Tech Biz Writing

Manuals
Level of readership: Technical manuals are produced for the skill level of the reader/user. There are at least three levels for maintenance handbooks:

* Simple maintenance
* Technical maintenance
* Workshop technical maintenance.

Customer support documentation: All literature written with the aim of providing a customer with accurate, up-to-date information about a particular product.
Specification: Detailed description of a product. A document prepared by an authority as a basis for the production of a technical manual.
BS4884: British Standard specification for technical manuals. Uses a nine-category system of book organisation.
Synopsis: A document, varying in detail, providing a summary of the contents of a book or document. Typically it contains chapter headings, subheadings and subject breakdown. It may also include a page count and/or an estimate of the number of paragraphs. A list of illustrations is usually provided. Useful for costing and organisation of material.
Vetting: A technical check on draft material.

Reports
Product documentation: Literature which provides information on a product and its progress.
Purposes of a report: To give an account of a subject. To arrive at a basis for discussion. To reach a conclusion. To plan further action. To make recommendations. To disseminate data. To provide a record or reference.
Subject-orientated report: Divided into topics or subject groups.
Chronological report: “Real-time” record of events or progress.
Conceptual report: Abstract or philosophical aspects of a subject.
Main features of a report: Title, contents, aim, summary, body of document, conclusions, index.

Technical articles
Article: Compact piece with a central point or theme.
Angle: Journalistic term relating to the orientation of an article in terms of its subject matter.
An article requires: Organisation — construction allowing the reader maximum access to the subject; and Readability — quality of a piece of writing that maintains a reader’s interest throughout.

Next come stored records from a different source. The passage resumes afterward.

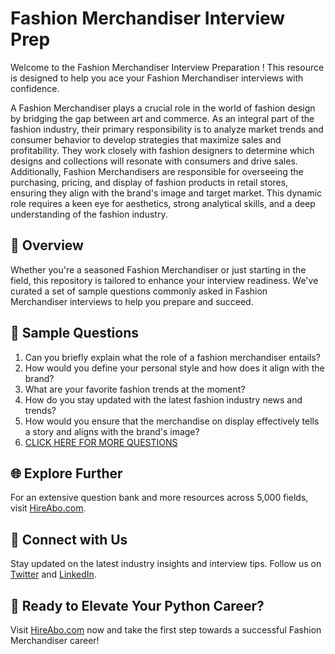 # Fashion Merchandiser Interview Prep

Welcome to the Fashion Merchandiser Interview Preparation ! This resource is designed to help you ace your Fashion Merchandiser interviews with confidence.

A Fashion Merchandiser plays a crucial role in the world of fashion design by bridging the gap between art and commerce. As an integral part of the fashion industry, their primary responsibility is to analyze market trends and consumer behavior to develop strategies that maximize sales and profitability. They work closely with fashion designers to determine which designs and collections will resonate with consumers and drive sales. Additionally, Fashion Merchandisers are responsible for overseeing the purchasing, pricing, and display of fashion products in retail stores, ensuring they align with the brand's image and target market. This dynamic role requires a keen eye for aesthetics, strong analytical skills, and a deep understanding of the fashion industry.

## 🚀 Overview

Whether you're a seasoned Fashion Merchandiser or just starting in the field, this repository is tailored to enhance your interview readiness. We've curated a set of sample questions commonly asked in Fashion Merchandiser interviews to help you prepare and succeed.

## 📝 Sample Questions

1. Can you briefly explain what the role of a fashion merchandiser entails?
2. How would you define your personal style and how does it align with the brand?
3. What are your favorite fashion trends at the moment?
4. How do you stay updated with the latest fashion industry news and trends?
5. How would you ensure that the merchandise on display effectively tells a story and aligns with the brand's image?
6. [CLICK HERE FOR MORE QUESTIONS](https://hireabo.com/job/6_1_8/Fashion%20Merchandiser)

## 🌐 Explore Further

For an extensive question bank and more resources across 5,000 fields, visit [HireAbo.com](https://www.hireabo.com).

## 📱 Connect with Us

Stay updated on the latest industry insights and interview tips. Follow us on [Twitter](https://twitter.com/hireabo) and [LinkedIn](https://www.linkedin.com/in/hire-abo-3609972a8/).

## 🚀 Ready to Elevate Your Python Career?

Visit [HireAbo.com](https://www.hireabo.com) now and take the first step towards a successful Fashion Merchandiser career!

Technical sales literature
Glossy: A brochure produced on high-quality paper with coloured illustrations, and which attempts to maximise the sales of a product or service.
Motif: A theme or recurring logo linking the pages of a book.
Visuals: “Roughs” or visuals are a dummy copy of a brochure sketched out by a graphic artist.

Technical training material
Programmed learning package: A collection of aids, usually “mixed-media”, structured for layer-type or reinforcement learning. The aim is to administer a measured quantity of information in fixed units of time.
Reinforcement learning: A spin-off of Pavlov’s classic conditioning experiment on dogs, but this time aimed at humans. Reinforcement is achieved by ingenious repeating techniques, using data which may be subtly veiled to make it more palatable to a modern audience.

Software documentation
Software: Anything in a computer system not definable as hardware: the programs, operating system, compilers, utilities and documentation.
Program maintenance: The act of patching or fixing a program when a bug is found. In practice, there is no way of testing every loop and procedure in a long, complex program. Consequently, errors may be constantly discovered in even the most mature software. The documentalist annotates programs in such a way as to provide maximum assistance for subsequent maintainers.
Stages of software development: As any other technical product: requirement, specification, system design, software system design, program design, implementation, integration, acceptance testing, maintenance &c.

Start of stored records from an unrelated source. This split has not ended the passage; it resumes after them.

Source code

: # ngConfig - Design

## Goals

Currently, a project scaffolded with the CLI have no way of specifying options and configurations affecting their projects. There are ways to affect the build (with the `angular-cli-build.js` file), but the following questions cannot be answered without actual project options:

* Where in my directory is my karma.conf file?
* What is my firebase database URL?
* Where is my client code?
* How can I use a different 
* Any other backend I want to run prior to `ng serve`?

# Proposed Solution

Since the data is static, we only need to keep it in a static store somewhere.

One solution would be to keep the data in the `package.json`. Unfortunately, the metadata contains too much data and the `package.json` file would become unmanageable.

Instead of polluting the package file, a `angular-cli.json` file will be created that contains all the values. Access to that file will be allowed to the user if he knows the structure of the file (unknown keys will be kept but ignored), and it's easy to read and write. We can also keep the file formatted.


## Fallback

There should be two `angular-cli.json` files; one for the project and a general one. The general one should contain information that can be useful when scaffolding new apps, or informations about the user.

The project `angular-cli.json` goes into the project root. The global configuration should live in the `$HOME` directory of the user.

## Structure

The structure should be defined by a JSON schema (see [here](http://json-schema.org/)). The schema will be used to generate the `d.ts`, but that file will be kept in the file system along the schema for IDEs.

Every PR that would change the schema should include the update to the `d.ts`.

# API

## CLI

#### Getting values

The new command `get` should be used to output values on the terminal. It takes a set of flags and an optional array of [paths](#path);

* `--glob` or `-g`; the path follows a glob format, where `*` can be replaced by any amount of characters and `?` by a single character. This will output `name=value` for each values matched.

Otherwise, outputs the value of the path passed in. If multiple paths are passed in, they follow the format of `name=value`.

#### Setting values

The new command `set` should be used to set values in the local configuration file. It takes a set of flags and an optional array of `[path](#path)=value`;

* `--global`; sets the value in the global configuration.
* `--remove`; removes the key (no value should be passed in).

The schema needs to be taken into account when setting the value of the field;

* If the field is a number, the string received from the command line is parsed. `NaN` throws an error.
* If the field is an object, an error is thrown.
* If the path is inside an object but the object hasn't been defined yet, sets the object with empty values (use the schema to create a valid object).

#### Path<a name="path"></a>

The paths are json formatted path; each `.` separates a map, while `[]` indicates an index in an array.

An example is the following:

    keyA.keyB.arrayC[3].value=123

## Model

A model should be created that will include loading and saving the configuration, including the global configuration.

Next: 52. Outline and Design

Whenever a number of people co-operate on a project to a timescale, and with a common end in view, it becomes necessary to introduce some form of planning. Effort needs to be dovetailed, resources allocated with maximum cost-saving efficiency; foreseeable breakdowns avoided, and any potential frustrations or wastage eliminated.

In industry, the most applicable methods of planning involve the construction of a network. Technical authors may have to work within the compass of a project network or, if the documentation itself is of sufficient complexity, construct one themselves. This section briefly outlines the essential facts of network planning techniques. More specific information can be obtained from bundled documentation with relevant software packages.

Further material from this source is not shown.